--- SOURCE DATA Enclosed Below ---

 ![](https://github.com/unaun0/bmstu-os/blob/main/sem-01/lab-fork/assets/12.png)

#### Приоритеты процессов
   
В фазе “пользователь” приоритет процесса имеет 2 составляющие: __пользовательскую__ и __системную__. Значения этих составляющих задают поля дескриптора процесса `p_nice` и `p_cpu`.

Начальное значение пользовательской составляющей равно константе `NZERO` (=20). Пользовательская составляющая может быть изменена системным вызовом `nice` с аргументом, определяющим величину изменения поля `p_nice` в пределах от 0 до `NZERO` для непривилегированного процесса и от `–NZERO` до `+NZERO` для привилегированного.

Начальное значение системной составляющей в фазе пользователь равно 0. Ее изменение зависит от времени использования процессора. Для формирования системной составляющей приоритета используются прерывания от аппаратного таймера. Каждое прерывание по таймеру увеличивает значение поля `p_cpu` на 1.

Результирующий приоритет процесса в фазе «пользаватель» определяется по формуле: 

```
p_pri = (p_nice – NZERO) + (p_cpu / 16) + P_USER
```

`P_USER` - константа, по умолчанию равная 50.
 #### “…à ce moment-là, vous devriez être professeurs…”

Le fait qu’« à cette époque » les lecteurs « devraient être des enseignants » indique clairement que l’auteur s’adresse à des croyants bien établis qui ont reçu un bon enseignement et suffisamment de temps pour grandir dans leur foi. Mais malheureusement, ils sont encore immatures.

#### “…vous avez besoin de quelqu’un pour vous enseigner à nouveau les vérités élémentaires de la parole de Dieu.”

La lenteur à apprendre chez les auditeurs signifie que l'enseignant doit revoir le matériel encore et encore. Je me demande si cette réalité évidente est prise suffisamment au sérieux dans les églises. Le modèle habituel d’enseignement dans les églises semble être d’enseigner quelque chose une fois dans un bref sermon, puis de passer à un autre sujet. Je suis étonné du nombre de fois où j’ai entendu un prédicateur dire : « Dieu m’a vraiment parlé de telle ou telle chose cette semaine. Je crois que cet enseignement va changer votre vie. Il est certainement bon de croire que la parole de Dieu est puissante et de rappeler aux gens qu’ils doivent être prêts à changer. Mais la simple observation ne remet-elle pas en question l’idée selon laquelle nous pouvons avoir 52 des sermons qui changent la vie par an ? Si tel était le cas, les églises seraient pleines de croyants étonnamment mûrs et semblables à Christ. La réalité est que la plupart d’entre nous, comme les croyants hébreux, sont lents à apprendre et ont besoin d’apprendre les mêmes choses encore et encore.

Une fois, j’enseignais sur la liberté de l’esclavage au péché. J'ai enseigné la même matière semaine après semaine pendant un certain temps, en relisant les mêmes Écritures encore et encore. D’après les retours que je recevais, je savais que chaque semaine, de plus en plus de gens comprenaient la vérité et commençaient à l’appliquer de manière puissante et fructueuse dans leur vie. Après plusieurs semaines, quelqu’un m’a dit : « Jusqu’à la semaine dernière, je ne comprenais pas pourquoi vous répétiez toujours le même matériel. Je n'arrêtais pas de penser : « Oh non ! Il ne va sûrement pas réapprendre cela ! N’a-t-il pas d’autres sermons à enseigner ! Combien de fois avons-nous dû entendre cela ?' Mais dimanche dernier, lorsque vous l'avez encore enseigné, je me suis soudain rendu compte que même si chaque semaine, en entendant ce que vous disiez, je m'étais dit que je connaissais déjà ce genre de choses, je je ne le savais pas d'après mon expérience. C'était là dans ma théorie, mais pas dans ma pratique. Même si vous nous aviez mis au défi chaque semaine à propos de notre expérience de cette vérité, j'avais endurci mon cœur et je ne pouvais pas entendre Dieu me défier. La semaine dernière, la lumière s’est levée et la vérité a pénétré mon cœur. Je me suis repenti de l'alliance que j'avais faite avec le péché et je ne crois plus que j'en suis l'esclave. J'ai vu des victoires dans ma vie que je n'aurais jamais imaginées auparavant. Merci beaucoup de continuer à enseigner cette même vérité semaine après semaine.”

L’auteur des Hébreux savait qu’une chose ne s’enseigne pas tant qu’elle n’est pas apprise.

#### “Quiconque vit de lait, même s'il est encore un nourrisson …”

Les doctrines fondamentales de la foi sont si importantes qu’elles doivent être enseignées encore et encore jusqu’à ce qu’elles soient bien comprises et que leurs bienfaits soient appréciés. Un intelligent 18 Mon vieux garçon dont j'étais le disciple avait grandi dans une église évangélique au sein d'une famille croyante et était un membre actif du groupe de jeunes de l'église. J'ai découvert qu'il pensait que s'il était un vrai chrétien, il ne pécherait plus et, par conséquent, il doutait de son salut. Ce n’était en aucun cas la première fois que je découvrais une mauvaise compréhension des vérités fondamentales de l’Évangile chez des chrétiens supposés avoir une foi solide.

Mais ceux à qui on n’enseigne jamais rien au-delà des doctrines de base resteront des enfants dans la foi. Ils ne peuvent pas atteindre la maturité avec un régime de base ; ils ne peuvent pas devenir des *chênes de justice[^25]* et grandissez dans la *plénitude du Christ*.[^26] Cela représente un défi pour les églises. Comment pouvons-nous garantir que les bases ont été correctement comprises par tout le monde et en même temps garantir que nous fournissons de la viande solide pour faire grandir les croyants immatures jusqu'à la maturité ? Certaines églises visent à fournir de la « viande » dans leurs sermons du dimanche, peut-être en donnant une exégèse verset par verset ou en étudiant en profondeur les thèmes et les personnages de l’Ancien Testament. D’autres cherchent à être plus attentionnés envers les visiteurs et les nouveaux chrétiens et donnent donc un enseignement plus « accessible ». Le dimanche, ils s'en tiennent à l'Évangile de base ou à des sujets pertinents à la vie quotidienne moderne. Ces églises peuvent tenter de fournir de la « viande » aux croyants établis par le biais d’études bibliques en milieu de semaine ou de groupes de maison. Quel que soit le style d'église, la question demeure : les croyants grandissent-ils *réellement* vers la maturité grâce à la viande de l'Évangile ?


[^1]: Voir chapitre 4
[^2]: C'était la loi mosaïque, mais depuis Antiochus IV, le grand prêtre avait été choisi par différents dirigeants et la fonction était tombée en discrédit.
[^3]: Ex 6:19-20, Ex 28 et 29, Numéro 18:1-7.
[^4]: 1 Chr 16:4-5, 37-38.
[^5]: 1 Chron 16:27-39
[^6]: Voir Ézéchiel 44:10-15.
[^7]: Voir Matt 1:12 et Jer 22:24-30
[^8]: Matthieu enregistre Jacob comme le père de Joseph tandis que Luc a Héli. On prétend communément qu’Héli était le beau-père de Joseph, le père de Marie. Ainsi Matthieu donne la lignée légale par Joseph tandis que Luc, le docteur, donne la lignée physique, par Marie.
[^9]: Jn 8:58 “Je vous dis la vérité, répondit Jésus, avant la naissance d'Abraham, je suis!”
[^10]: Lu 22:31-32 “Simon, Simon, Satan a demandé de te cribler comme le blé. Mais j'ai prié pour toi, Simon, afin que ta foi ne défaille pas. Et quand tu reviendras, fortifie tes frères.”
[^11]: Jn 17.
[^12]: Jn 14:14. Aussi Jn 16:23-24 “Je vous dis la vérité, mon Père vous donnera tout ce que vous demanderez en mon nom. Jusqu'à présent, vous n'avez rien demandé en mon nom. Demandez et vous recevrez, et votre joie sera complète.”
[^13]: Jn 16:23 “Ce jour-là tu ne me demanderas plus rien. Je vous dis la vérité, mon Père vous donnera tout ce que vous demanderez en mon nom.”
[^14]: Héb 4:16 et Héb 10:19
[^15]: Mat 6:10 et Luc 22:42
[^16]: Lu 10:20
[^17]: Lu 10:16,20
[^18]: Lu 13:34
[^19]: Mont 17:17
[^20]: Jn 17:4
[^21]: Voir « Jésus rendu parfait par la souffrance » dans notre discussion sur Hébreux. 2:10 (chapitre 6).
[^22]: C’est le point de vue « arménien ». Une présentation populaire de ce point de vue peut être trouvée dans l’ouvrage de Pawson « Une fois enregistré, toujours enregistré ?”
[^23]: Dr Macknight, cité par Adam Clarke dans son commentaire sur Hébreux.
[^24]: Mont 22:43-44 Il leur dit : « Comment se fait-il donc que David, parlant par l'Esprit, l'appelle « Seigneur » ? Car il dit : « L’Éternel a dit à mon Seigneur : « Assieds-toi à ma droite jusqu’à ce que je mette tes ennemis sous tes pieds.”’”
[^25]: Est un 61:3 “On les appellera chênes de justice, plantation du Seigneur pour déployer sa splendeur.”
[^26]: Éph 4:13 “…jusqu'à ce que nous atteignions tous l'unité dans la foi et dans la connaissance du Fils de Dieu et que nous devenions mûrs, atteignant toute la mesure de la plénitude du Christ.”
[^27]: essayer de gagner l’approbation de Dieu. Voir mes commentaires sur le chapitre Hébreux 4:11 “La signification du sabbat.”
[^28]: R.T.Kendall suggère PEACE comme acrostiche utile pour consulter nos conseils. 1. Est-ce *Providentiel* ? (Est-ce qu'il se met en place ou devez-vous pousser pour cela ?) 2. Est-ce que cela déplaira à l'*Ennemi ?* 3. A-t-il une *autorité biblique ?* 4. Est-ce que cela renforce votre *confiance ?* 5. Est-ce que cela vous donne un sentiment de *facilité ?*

--- End of Enclosed SOURCE DATA ---

:: EXERCISE ::
Set down the lines of the listing above verbatim, first line through the line containing "Начальное значение пользовательской", inclusive; add no other lines.

:: EXERCISE ANSWER ::
 ![](https://github.com/unaun0/bmstu-os/blob/main/sem-01/lab-fork/assets/12.png)

#### Приоритеты процессов
   
В фазе “пользователь” приоритет процесса имеет 2 составляющие: __пользовательскую__ и __системную__. Значения этих составляющих задают поля дескриптора процесса `p_nice` и `p_cpu`.

Начальное значение пользовательской составляющей равно константе `NZERO` (=20). Пользовательская составляющая может быть изменена системным вызовом `nice` с аргументом, определяющим величину изменения поля `p_nice` в пределах от 0 до `NZERO` для непривилегированного процесса и от `–NZERO` до `+NZERO` для привилегированного.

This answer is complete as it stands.